Gabrielle Basketter

Personal information
- Full name: Gabrielle Amber Basketter
- Born: 12 April 1993 (age 33) Portsmouth, England
- Batting: Right-handed
- Bowling: Right-arm off break
- Role: All-rounder

Domestic team information
- 2009–2012: Hampshire
- 2013–2022: Wales
- 2022: Central Sparks
- 2023–present: Worcestershire

Career statistics
| Competition | WLA | WT20 |
| Matches | 63 | 61 |
| Runs scored | 1,340 | 1,142 |
| Batting average | 22.71 | 25.95 |
| 100s/50s | 1/6 | 1/5 |
| Top score | 107* | 100* |
| Balls bowled | 1,690 | 932 |
| Wickets | 48 | 44 |
| Bowling average | 20.52 | 17.95 |
| 5 wickets in innings | 0 | 0 |
| 10 wickets in match | 0 | 0 |
| Best bowling | 4/13 | 4/11 |
| Catches/stumpings | 12/– | 14/– |
- Source: CricketArchive, 12 September 2022

= Gabrielle Basketter =

English cricketer

Gabrielle Amber Basketter (born 12 April 1993) is an English cricketer who currently plays for Worcestershire. An all-rounder, she is a right-handed batter and right-arm off break bowler. She has previously played for Hampshire, Wales and Central Sparks.

==Early life==
Basketter was born on 12 April 1993 in Portsmouth. She also works as Women & Girls' Officer for Warwickshire Cricket Board.

==Domestic career==
Basketter made her county debut in 2009, for Hampshire against Devon. She was Hampshire's leading run-scorer in the 2011 Women's County Championship, with 215 runs including two half-centuries.
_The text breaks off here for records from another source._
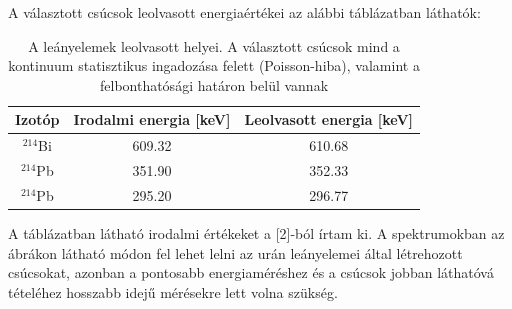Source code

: \documentclass[12pt,a4paper]{article}
\begin{document}
A választott csúcsok leolvasott energiaértékei az alábbi táblázatban láthatók:
\begin{table}[!h]
\begin{center}
\begin{tabular}{|c|c|c|}
\hline
Izotóp & Irodalmi energia [keV] & Leolvasott energia [keV]\\
\hline
$^{214}$Bi & 609.32 & 610.68\\
\hline
$^{214}$Pb & 351.90 & 352.33\\
\hline
$^{214}$Pb & 295.20 & 296.77\\ 
\hline
\end{tabular}
\caption{A leányelemek leolvasott helyei. A választott csúcsok mind a kontinuum statisztikus ingadozása felett (Poisson-hiba), valamint a felbonthatósági határon belül vannak}
\end{center}
\end{table}

A táblázatban látható irodalmi értékeket a [2]-ból írtam ki. A spektrumokban az ábrákon látható módon fel lehet lelni az urán leányelemei által létrehozott csúcsokat, azonban a pontosabb energiaméréshez és a csúcsok jobban láthatóvá tételéhez hosszabb idejű mérésekre lett volna szükség. 
\end{document}
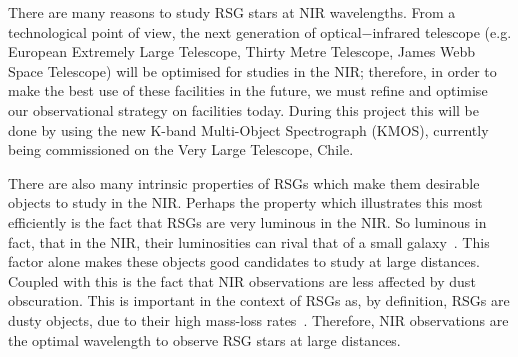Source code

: \documentclass[a4paper,12pt]{article}
\begin{document}
There are many reasons to study RSG stars at NIR wavelengths.
From a technological point of view, the next generation of optical$-$infrared telescope (e.g. European Extremely Large Telescope, Thirty Metre Telescope, James Webb Space Telescope) will be optimised for studies in the NIR; therefore, in order to make the best use of these facilities in the future, we must refine and optimise our observational strategy on facilities today. 
During this project this will be done by using the new K-band Multi-Object Spectrograph (KMOS), currently being commissioned on the Very Large Telescope, Chile. 


There are also many intrinsic properties of RSGs which make them desirable objects to study in the NIR.
Perhaps the property which illustrates this most efficiently is the fact that RSGs are very luminous in the NIR.
So luminous in fact, that in the NIR, their luminosities can rival that of a small galaxy~\citep{Davies10}.
This factor alone makes these objects good candidates to study at large distances.
Coupled with this is the fact that NIR observations are less affected by dust obscuration. 
This is important in the context of RSGs as, by definition, RSGs are dusty objects, due to their high mass-loss rates~\citep[e.g.][]{Danchi94}.
Therefore, NIR observations are the optimal wavelength to observe RSG stars at large distances. 

\end{document}
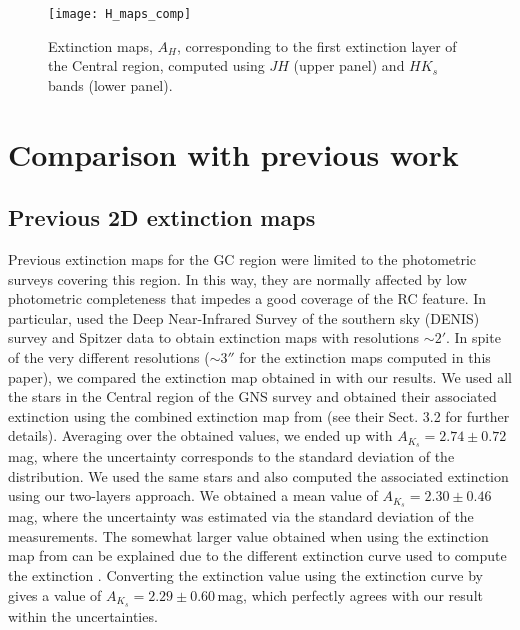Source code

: \documentclass{aa}
\begin{document}





    
       \begin{figure}[t!]
   \texttt{[image: H\_maps\_comp]}
   \caption{Extinction maps, $A_{H}$, corresponding to the first extinction layer of the Central region, computed using $JH$ (upper panel) and $HK_s$ bands (lower panel).}

   \label{AH_maps}
    \end{figure}
    
    
    
\section{Comparison with previous work}    

\subsection{Previous 2D extinction maps}

Previous extinction maps for the GC region were limited to the photometric surveys covering this region. In this way, they are normally affected by low photometric completeness that impedes a good coverage of the RC feature. In particular, \citet{Schultheis:1999te,Schultheis:2009tg} used the Deep Near-Infrared Survey of the southern sky (DENIS) survey and Spitzer data to obtain extinction maps with resolutions $\sim2'$. In spite of the very different resolutions ($\sim3''$ for the extinction maps computed in this paper), we compared the extinction map obtained in \citet{Schultheis:2009tg} with our results. We used all the stars in the Central region of the GNS survey and obtained their associated extinction using the combined extinction map from \citet{Schultheis:2009tg} (see their Sect. 3.2 for further details). Averaging over the obtained values, we ended up with $A_{K_s}=2.74\pm0.72$\,mag, where the uncertainty corresponds to the standard deviation of the distribution. We used the same stars and also computed the associated extinction using our two-layers approach. We obtained a mean value of $A_{K_s}=2.30\pm0.46$\,mag, where the uncertainty was estimated via the standard deviation of the measurements. The somewhat larger value obtained when using the extinction map from \citet{Schultheis:2009tg} can be explained due to the different extinction curve used to compute the extinction \citep{Glass:1999vp}. Converting the extinction value using the extinction curve by \citet{Nogueras-Lara:2020aa} gives a value of $A_{K_s}=2.29\pm0.60$\,mag, which perfectly agrees with our result within the uncertainties.
\end{document}
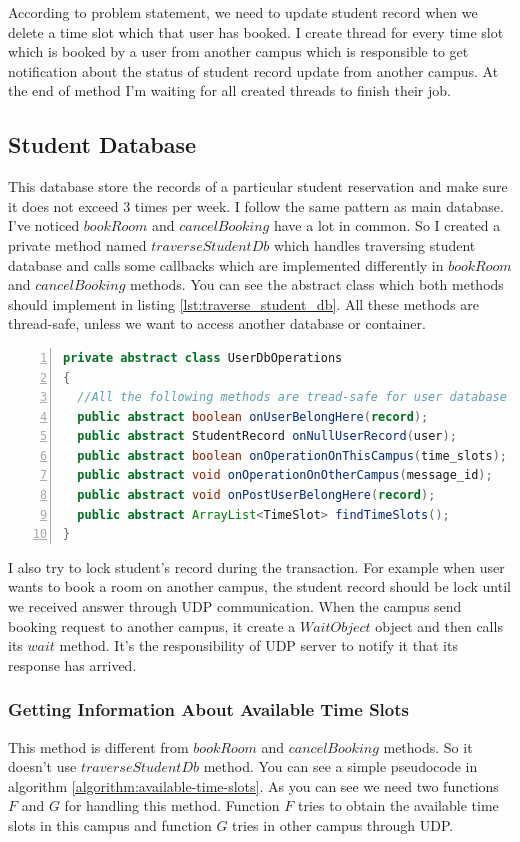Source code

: \documentclass[12pt]{article}
\begin{document}
\par According to problem statement, we need to update student record when we delete a time slot which that user has booked. I create thread for every time slot which is booked by a user from another campus which is responsible to get notification about the status of student record update from another campus. At the end of method I'm waiting for all created threads to finish their job.

\subsection{Student Database}
This database store the records of a particular student reservation and make sure it does not exceed 3 times per week. I follow the same pattern as main database. I've noticed $bookRoom$ and $cancelBooking$ have a lot in common. So I created a private method named $traverseStudentDb$ which handles traversing student database and calls some callbacks which are implemented differently in $bookRoom$ and $cancelBooking$ methods. You can see the abstract class which both methods should implement in listing \ref{lst:traverse_student_db}. All these methods are thread-safe, unless we want to access another database or container.

\begin{lstlisting}[language=java,label={lst:traverse_student_db},caption={UserDbOperations Abstract Class},numbers=left]
private abstract class UserDbOperations
{
  //All the following methods are tread-safe for user database
  public abstract boolean onUserBelongHere(record);
  public abstract StudentRecord onNullUserRecord(user);
  public abstract boolean onOperationOnThisCampus(time_slots);
  public abstract void onOperationOnOtherCampus(message_id); 
  public abstract void onPostUserBelongHere(record);
  public abstract ArrayList<TimeSlot> findTimeSlots();
}
\end{lstlisting}

\par I also try to lock student's record during the transaction. For example when user wants to book a room on another campus, the student record should be lock until we received answer through UDP communication. When the campus send booking request to another campus, it create a $WaitObject$ object and then calls its $wait$ method. It's the responsibility of UDP server to notify it that its response has arrived.

\subsubsection{Getting Information About Available Time Slots}
This method is different from $bookRoom$ and $cancelBooking$ methods. So it doesn't use $traverseStudentDb$ method. You can see a simple pseudocode in algorithm \ref{algorithm:available-time-slots}. As you can see we need two functions $F$ and $G$ for handling this method. Function $F$ tries to obtain the available time slots in this campus and function $G$ tries in other campus through UDP.
\end{document}
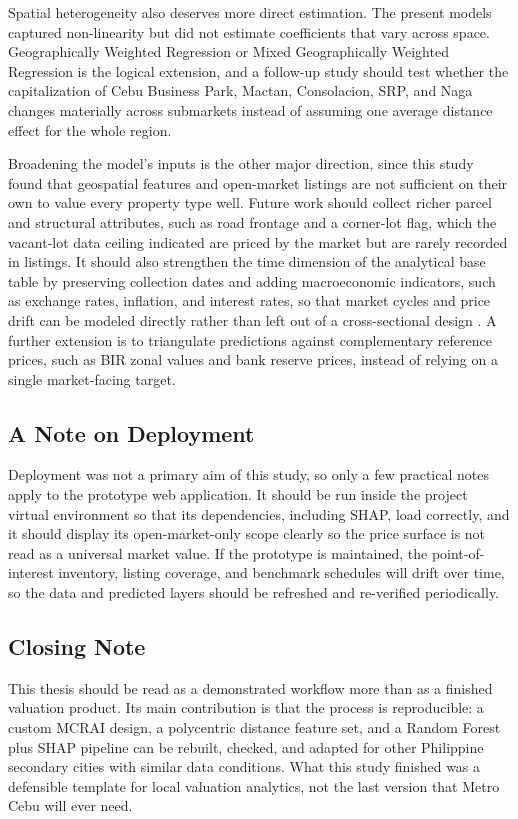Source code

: Spatial heterogeneity also deserves more direct estimation. The present models captured non-linearity but did not estimate coefficients that vary across space. Geographically Weighted Regression or Mixed Geographically Weighted Regression is the logical extension, and a follow-up study should test whether the capitalization of Cebu Business Park, Mactan, Consolacion, SRP, and Naga changes materially across submarkets instead of assuming one average distance effect for the whole region.

Broadening the model's inputs is the other major direction, since this study found that geospatial features and open-market listings are not sufficient on their own to value every property type well. Future work should collect richer parcel and structural attributes, such as road frontage and a corner-lot flag, which the vacant-lot data ceiling indicated are priced by the market but are rarely recorded in listings. It should also strengthen the time dimension of the analytical base table by preserving collection dates and adding macroeconomic indicators, such as exchange rates, inflation, and interest rates, so that market cycles and price drift can be modeled directly rather than left out of a cross-sectional design \parencite{udomsap2020}. A further extension is to triangulate predictions against complementary reference prices, such as BIR zonal values and bank reserve prices, instead of relying on a single market-facing target.

\subsection{A Note on Deployment}\label{recommendations-for-deployment}

Deployment was not a primary aim of this study, so only a few practical notes apply to the prototype web application. It should be run inside the project virtual environment so that its dependencies, including SHAP, load correctly, and it should display its open-market-only scope clearly so the price surface is not read as a universal market value. If the prototype is maintained, the point-of-interest inventory, listing coverage, and benchmark schedules will drift over time, so the data and predicted layers should be refreshed and re-verified periodically.

\subsection{Closing Note}\label{closing-note}

This thesis should be read as a demonstrated workflow more than as a finished valuation product. Its main contribution is that the process is reproducible: a custom MCRAI design, a polycentric distance feature set, and a Random Forest plus SHAP pipeline can be rebuilt, checked, and adapted for other Philippine secondary cities with similar data conditions. What this study finished was a defensible template for local valuation analytics, not the last version that Metro Cebu will ever need.
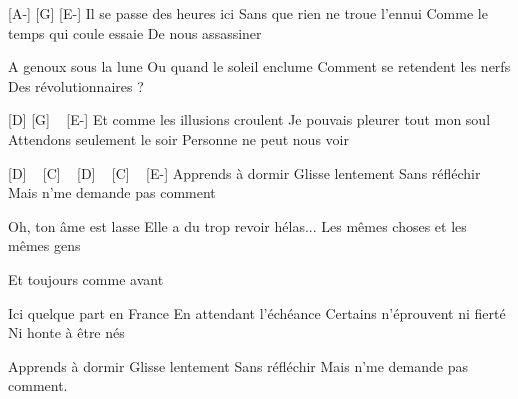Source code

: [A-] [G] [E-]
Il se passe des heures ici
Sans que rien ne troue l'ennui
Comme le temps qui coule essaie
De nous assassiner

A genoux sous la lune
Ou quand le soleil enclume
Comment se retendent les nerfs
Des révolutionnaires ?

[D] [G] ~ [E-]
Et comme les illusions croulent
Je pouvais pleurer tout mon soul
Attendons seulement le soir
Personne ne peut nous voir

[D] ~ [C] ~ [D] ~ [C] ~ [E-]
Apprends à dormir
Glisse lentement
Sans réfléchir
Mais n'me demande pas comment

Oh, ton âme est lasse
Elle a du trop revoir hélas...
Les mêmes choses et les mêmes gens

Et toujours comme avant

Ici quelque part en France
En attendant l'échéance
Certains n'éprouvent ni fierté
Ni honte à être nés

Apprends à dormir
Glisse lentement
Sans réfléchir
Mais n'me demande pas comment.

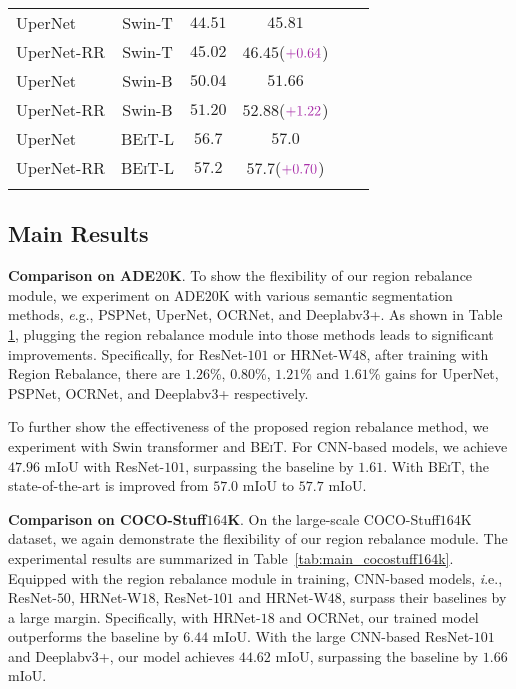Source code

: \documentclass[final]{cvpr}
\begin{document}
\begin{table}[t]
{\begin{tabular}{l|ccccc}
			\shline
			UperNet       &Swin-T       &$44.51$ &$45.81$ \\
			UperNet-RR    &Swin-T       &$45.02$ &$46.45$($\textcolor{mylight}{+0.64}$) \\
			UperNet       &Swin-B\dag   &$50.04$ &$51.66$ \\
			UperNet-RR    &Swin-B\dag   &$51.20$ &$52.88$($\textcolor{mylight}{+1.22}$) \\
			\shline
			UperNet       &\textsc{BEiT}-L &$56.7$ &$57.0$ \\
			UperNet-RR    &\textsc{BEiT}-L &$57.2$ &$57.7$($\textcolor{mylight}{+0.70}$) \\
			\shline
		\end{tabular}
	}
	\label{tab:main_ade20k}
	\vspace{-0.2in}
\end{table}

\subsection{Main Results}

\vspace{1mm}
\noindent\textbf{Comparison on ADE$20$K}.
To show the flexibility of our region rebalance module, we experiment on ADE$20$K with various semantic segmentation methods, {\textit e.g.}, PSPNet, UperNet, OCRNet, and Deeplabv3+. As shown in Table \ref{tab:main_ade20k}, plugging the region rebalance module into those methods leads to significant improvements. Specifically, for ResNet-$101$ or HRNet-W$48$, after training with Region Rebalance, there are $1.26$\%, $0.80$\%, $1.21$\% and $1.61$\% gains for UperNet, PSPNet, OCRNet, and Deeplabv3+ respectively.


To further show the effectiveness of the proposed region rebalance method, we experiment with Swin transformer and \textsc{BEiT}. For CNN-based models, we achieve $47.96$ $\mathrm{mIoU}$ with ResNet-$101$, surpassing the baseline by $1.61$. With \textsc{BEiT}, the state-of-the-art is improved from $57.0$ $\mathrm{mIoU}$ to $57.7$ $\mathrm{mIoU}$.

\vspace{1mm}
\noindent\textbf{Comparison on COCO-Stuff$164$K}.
On the large-scale COCO-Stuff$164$K dataset, we again demonstrate the flexibility of our region rebalance module. The experimental results are summarized in Table~\ref{tab:main_cocostuff164k}.
Equipped with the region rebalance module in training, CNN-based models, {\textit i.e.}, ResNet-$50$, HRNet-W$18$, ResNet-$101$ and HRNet-W$48$, surpass their baselines by a large margin. Specifically, with HRNet-$18$ and OCRNet, our trained model outperforms the baseline by $6.44$ $\mathrm{mIoU}$. With the large CNN-based ResNet-$101$ and Deeplabv3+, our model achieves $44.62$ $\mathrm{mIoU}$, surpassing the baseline by $1.66$ $\mathrm{mIoU}$. 
\end{document}

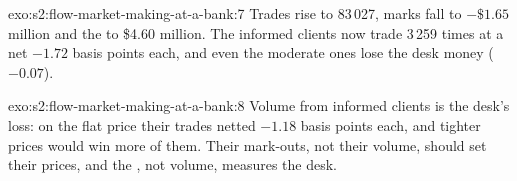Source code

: \begin{solution}{exo:s2:flow-market-making-at-a-bank:7}
Trades rise to 83\,027, marks fall to $-\$1.65$ million and the  to \$4.60 million. The informed clients now trade 3\,259 times at a
net $-1.72$ basis points each, and even the moderate ones lose the desk money ($-0.07$).
\end{solution}

\begin{solution}{exo:s2:flow-market-making-at-a-bank:8}
Volume from informed clients is the desk's loss: on the flat price their trades netted $-1.18$ basis points each, and tighter prices would win more of
them. Their mark-outs, not their volume, should set their prices, and the , not volume, measures the desk.
\end{solution}

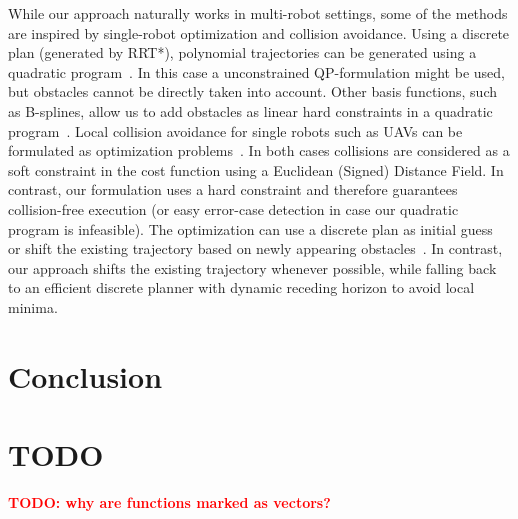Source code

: \documentclass{svproc}
\newcommand{\todo}[1]{\textbf{\textcolor{red}{TODO: #1}}}
\begin{document}
While our approach naturally works in multi-robot settings, some of the methods are inspired by single-robot optimization and collision avoidance.
Using a discrete plan (generated by RRT*), polynomial trajectories can be generated using a quadratic program~\cite{richterISRR}.
In this case a unconstrained QP-formulation might be used, but obstacles cannot be directly taken into account.
Other basis functions, such as B-splines, allow us to add obstacles as linear hard constraints in a quadratic program~\cite{flores,tang}.
Local collision avoidance for single robots such as UAVs can be formulated as optimization problems~\cite{replanning-eth,replanning-usenko}.
In both cases collisions are considered as a soft constraint in the cost function using a Euclidean (Signed) Distance Field.
In contrast, our formulation uses a hard constraint and therefore guarantees collision-free execution (or easy error-case detection in case our quadratic program is infeasible).
The optimization can use a discrete plan as initial guess~\cite{replanning-eth} or shift the existing trajectory based on newly appearing obstacles~\cite{replanning-usenko}.
In contrast, our approach shifts the existing trajectory whenever possible, while falling back to an efficient discrete planner with dynamic receding horizon to avoid local minima.








\section{Conclusion}

%
%



\section{TODO}

\todo{why are functions marked as vectors?}

% 
\end{document}
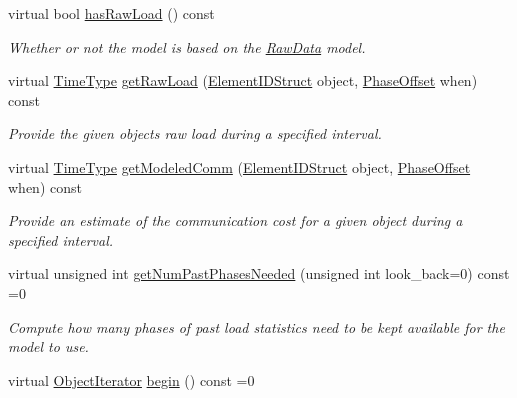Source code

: \begin{DoxyCompactItemize}
virtual bool \hyperlink{structvt_1_1vrt_1_1collection_1_1balance_1_1_load_model_a626f65c651ea15f4a40b9f058778c620}{has\+Raw\+Load} () const
\begin{DoxyCompactList}\small\item\em Whether or not the model is based on the \hyperlink{structvt_1_1vrt_1_1collection_1_1balance_1_1_raw_data}{Raw\+Data} model. \end{DoxyCompactList}\item 
virtual \hyperlink{namespacevt_a876a9d0cd5a952859c72de8a46881442}{Time\+Type} \hyperlink{structvt_1_1vrt_1_1collection_1_1balance_1_1_load_model_ad8a47fa5f0ca872055e7216061e84884}{get\+Raw\+Load} (\hyperlink{namespacevt_1_1vrt_1_1collection_1_1balance_a9f5b53fafb270212279a4757d2c4cd28}{Element\+I\+D\+Struct} object, \hyperlink{structvt_1_1vrt_1_1collection_1_1balance_1_1_phase_offset}{Phase\+Offset} when) const
\begin{DoxyCompactList}\small\item\em Provide the given object\textquotesingle{}s raw load during a specified interval. \end{DoxyCompactList}\item 
virtual \hyperlink{namespacevt_a876a9d0cd5a952859c72de8a46881442}{Time\+Type} \hyperlink{structvt_1_1vrt_1_1collection_1_1balance_1_1_load_model_a1143c5dda0d3e409db174d5de6bfceb5}{get\+Modeled\+Comm} (\hyperlink{namespacevt_1_1vrt_1_1collection_1_1balance_a9f5b53fafb270212279a4757d2c4cd28}{Element\+I\+D\+Struct} object, \hyperlink{structvt_1_1vrt_1_1collection_1_1balance_1_1_phase_offset}{Phase\+Offset} when) const
\begin{DoxyCompactList}\small\item\em Provide an estimate of the communication cost for a given object during a specified interval. \end{DoxyCompactList}\item 
virtual unsigned int \hyperlink{structvt_1_1vrt_1_1collection_1_1balance_1_1_load_model_a44905eb3e15e7f22b2f8d1fe7297cea0}{get\+Num\+Past\+Phases\+Needed} (unsigned int look\+\_\+back=0) const =0
\begin{DoxyCompactList}\small\item\em Compute how many phases of past load statistics need to be kept available for the model to use. \end{DoxyCompactList}\item 
virtual \hyperlink{structvt_1_1vrt_1_1collection_1_1balance_1_1_object_iterator}{Object\+Iterator} \hyperlink{structvt_1_1vrt_1_1collection_1_1balance_1_1_load_model_a085a13e3cfeff2beb88b49ddaed4ef8d}{begin} () const =0

\end{DoxyCompactItemize}
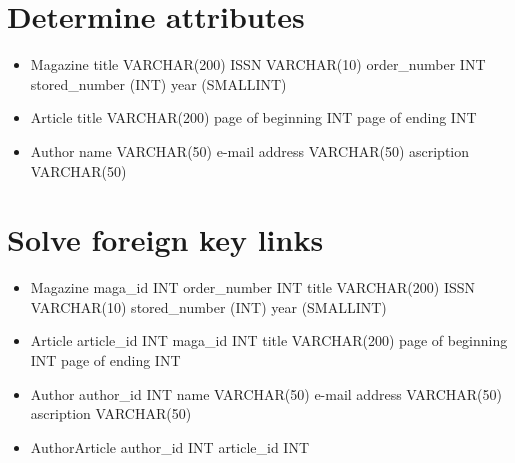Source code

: \documentclass{article}
\begin{document}
\section{Determine attributes}
\begin{itemize}
    \item Magazine
    \subitem title VARCHAR(200)
    \subitem ISSN VARCHAR(10)
    \subitem order\_number INT 
    \subitem stored\_number (INT)
    \subitem year (SMALLINT)
    
    \item Article
    \subitem title VARCHAR(200)
    \subitem page of beginning INT 
    \subitem page of ending INT
    
    \item Author
    \subitem name VARCHAR(50)
    \subitem e-mail address VARCHAR(50)
    \subitem ascription VARCHAR(50)
    
\end{itemize}

\section{Solve foreign key links}
\begin{itemize}
    \item Magazine
    \subitem maga\_id INT 
    \subitem order\_number INT 
    \subitem title VARCHAR(200)
    \subitem ISSN VARCHAR(10)
    \subitem stored\_number (INT)
    \subitem year (SMALLINT)
    
    \item Article
    \subitem article\_id INT
    \subitem maga\_id INT
    \subitem title VARCHAR(200)
    \subitem page of beginning INT 
    \subitem page of ending INT
    
    \item Author
    \subitem author\_id INT
    \subitem name VARCHAR(50)
    \subitem e-mail address VARCHAR(50)
    \subitem ascription VARCHAR(50)

    
    \item AuthorArticle
    \subitem author\_id INT
    \subitem article\_id INT
\end{itemize}
\end{document}
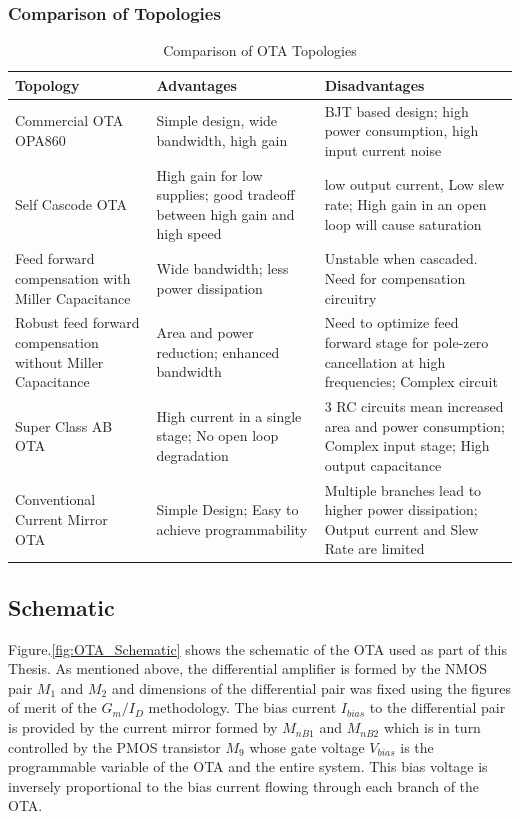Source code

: \subsubsection{Comparison of Topologies}
\begin{table} [H]
\centering
\begin{tabular}{|m{5cm}|m{5cm}|m{5cm}|}
\toprule
Topology				& Advantages				& Disadvantages			\\ \midrule
\hline
Commercial OTA OPA860	& Simple design, wide bandwidth, high gain	& BJT based design; high power consumption, high input current noise \\ \hline
Self Cascode OTA	& High gain for low supplies; good tradeoff between high gain and high speed	& low output current, Low slew rate; High gain in an open loop will cause saturation \\ \hline
Feed forward compensation with Miller Capacitance	& Wide bandwidth; less power dissipation 	& Unstable when cascaded. Need for compensation circuitry \\ \hline
Robust feed forward compensation without Miller Capacitance & Area and power reduction; enhanced bandwidth	& Need to optimize feed forward stage for pole-zero cancellation at high frequencies; Complex circuit \\ \hline
Super Class AB OTA & High current in a single stage; No open loop degradation & 3 RC circuits mean                                                                                                   increased area and power consumption; Complex input stage; High output capacitance \\ \hline
Conventional Current Mirror OTA & Simple Design; Easy to achieve programmability & Multiple branches lead to higher power dissipation; Output current and Slew Rate are limited \\ \hline
\bottomrule
\end{tabular}
\caption{Comparison of OTA Topologies}
\label{tab:OTA_topologies}
\end{table}
\subsection{Schematic}

Figure.\ref{fig:OTA_Schematic} \cite{lcmfb_ota} shows the schematic of the OTA used as part of this Thesis. As mentioned above, the differential amplifier is formed by the NMOS pair $M_{1}$ and $M_{2}$ and dimensions of the differential pair was fixed using the figures of merit of the ${G_m/I_D}$ methodology. The bias current $I_{bias}$ to the differential pair is provided by the current mirror formed by $M_{nB1}$ and $M_{nB2}$ which is in turn controlled by the PMOS transistor $M_9$ whose gate voltage $V_{bias}$ is the programmable variable of the OTA and the entire system. This bias voltage is inversely proportional to the bias current flowing through each branch of the OTA.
Basketter moved to Wales ahead of the 2013 season, scoring her first half-century for her new side in her third match, against Cheshire. In 2014, she took her career-best Twenty20 bowling figures, with 4/11 in her side's 6 run victory over Devon. She took her List A best bowling figures in 2015, with 4/13 against Durham. In 2017, she scored her maiden List A century, scoring 107* against Somerset, and ended the County Championship as her side's leading run-scorer, with 221 runs. In the 2017 Women's Twenty20 Cup, she was the second-highest run-scorer across the whole competition, with 253 runs at an average of 50.60. The following season, she was the third-highest run-scorer in the same competition, with 274 runs at an average of 45.66, including her maiden Twenty20 century, 100* from 67 balls against Northamptonshire. In 2022, she top-scored with 46 as Wales beat eventual group winners Warwickshire in the Women's Twenty20 Cup. She also top-scored in the final of that year's West Midlands Regional Cup, scoring 35 as Wales won the competition.

In September 2022, Basketter was added to the Central Sparks squad. She made her debut for the side on 11 September, against South East Stars in the Rachael Heyhoe Flint Trophy.